Возрождение Научного студенческого общества

В 50-е годы на компромиссы с лысенковцами вынужденно шли не только профессора и преподаватели. Я могу признаться, что как студент тоже совершал конформистские поступки. Осенью 1955 г. я был назначен (факультетским комсомольским бюро) председателем возрождённого Научного студенческого общества (НСО) Биолого-почвенного факультета. Это общество существовало в старом здании университета примерно до 1951 или 1952 г. и, как говорят в таких случаях, «под давлением общественного мнения» возродилось в 1955 г., когда биофак уже располагался в новом здании МГУ на Воробьёвых Горах. Кураторами НСО в 1955 г. были назначены деканатом по рекомендации партбюро факультета старший преподаватель, зоолог К. Н. Благосклонов, профессор Ф. М. Куперман (кафедра дарвинизма) и пофессор Н. П. Ремизов (почвовед). Молодой научный сотрудник (или аспирант) В. Н. Тихомиров тоже курировал НСО (наверно от бюро ВЛКСМ факультета). Я говорю о конформизме потому, что Фаина Михайловна Куперман была воинственным проповедником «мичуринской биологии», а я, уже в полной мере осознавая реакционность этого течения, а точнее – режима в науке, сотрудничал с нею. Сотрудничество выразилось в том, что под редакцией К. Н. Благосклонова, Ф. М. Куперман, Н. П. Ремизова и при активном участии моём и моих коллег по Совету НСО (Р. Алексахин, Е. Евлампиева, Н. Ломовская, В. Чернышев) был издан «Сборник студенческих научных работ» (МГУ. М. 1957 г.). Этот уникальный сборник характерен тем, что отражал тематику исследований на биофаке, однако он отмечен одной отрицательной чертой, возникшей вопреки протестам нас, студентов. Его редакторы изъяли из всех статей списки цитируемой литературы и тем неимоверно снизили ценность и цитируемость этих студенческих статей. Почему это было сделано? Ф. И. Куперман приводила какие-то «аргументы» типа нехватки листажа. Обман! Скорее всего, дело было в том, что в нескольких статьях студентов Кафедры дарвинизма (зав. проф. Ф. А. Дворянкин) и генетики (мичуринской) цитировать было нечего или студентов не научили цитировать научную литературу, и преподавателям этих кафедр (Ф. М. Куперман, С. И. Исаеву, Н. И. Фейгенсону, Е. К. Меркурьевой и др.) просто было стыдно обнажать истинный уровень их «научного» руководства и соответствующий этому уровень студенческих публикаций.

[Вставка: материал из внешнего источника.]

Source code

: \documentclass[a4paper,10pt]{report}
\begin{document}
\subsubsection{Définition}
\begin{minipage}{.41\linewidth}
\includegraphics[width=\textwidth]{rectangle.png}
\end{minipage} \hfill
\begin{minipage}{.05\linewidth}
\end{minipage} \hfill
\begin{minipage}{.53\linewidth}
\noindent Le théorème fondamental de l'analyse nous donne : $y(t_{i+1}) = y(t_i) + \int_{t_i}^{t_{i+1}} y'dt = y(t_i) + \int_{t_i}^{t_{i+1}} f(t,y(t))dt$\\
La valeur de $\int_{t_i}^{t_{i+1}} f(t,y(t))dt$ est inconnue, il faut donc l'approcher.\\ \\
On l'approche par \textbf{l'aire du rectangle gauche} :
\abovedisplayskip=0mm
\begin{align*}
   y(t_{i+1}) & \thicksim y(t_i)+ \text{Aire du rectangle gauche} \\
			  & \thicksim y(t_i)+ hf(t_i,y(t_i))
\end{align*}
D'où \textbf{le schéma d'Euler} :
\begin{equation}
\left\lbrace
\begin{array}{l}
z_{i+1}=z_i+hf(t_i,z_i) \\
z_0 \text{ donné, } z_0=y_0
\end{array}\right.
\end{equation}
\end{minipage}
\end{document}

Очерки о биологах второй половины ХХ века - i_009.jpg

Студенты третьего курса биофака (1953 г.). Слева направо: Ю. Б. Мантейфель, Ю. Ф. Богданов, С. И. Розанов. (из архива автора).

Публикации упомянутого сборника предшествовала организованная НСО научная студенческая конференция факультета. В Совете НСО моим заместителем был Владимир Чернышев, позднее ставший профессором кафедры энтомологии МГУ. Вместе с ним (и с согласия Ф. М. Куперман, а следовательно и партбюро) мы организовали на факультете лекцию Т. Д. Лысенко. Уговаривать Т. Д. Лысенко выступить перед нами ездил студент Виктор Иванов (ныне д.б.н., профессор Виктор Борисович Иванов, сотрудник Института физиологии растений РАН). Он был однокурсником сестёр Ляпуновых и участником их кружка, о котором шла речь выше. Наша цель была дать возможность студентам увидеть и услышать самого Лысенко, чтобы каждый мог составить личное впечатление о нём и его аргументах. Цель была коварной, ибо в том, что Лысенко будет выглядеть одиозно и смешно, мы не сомневались.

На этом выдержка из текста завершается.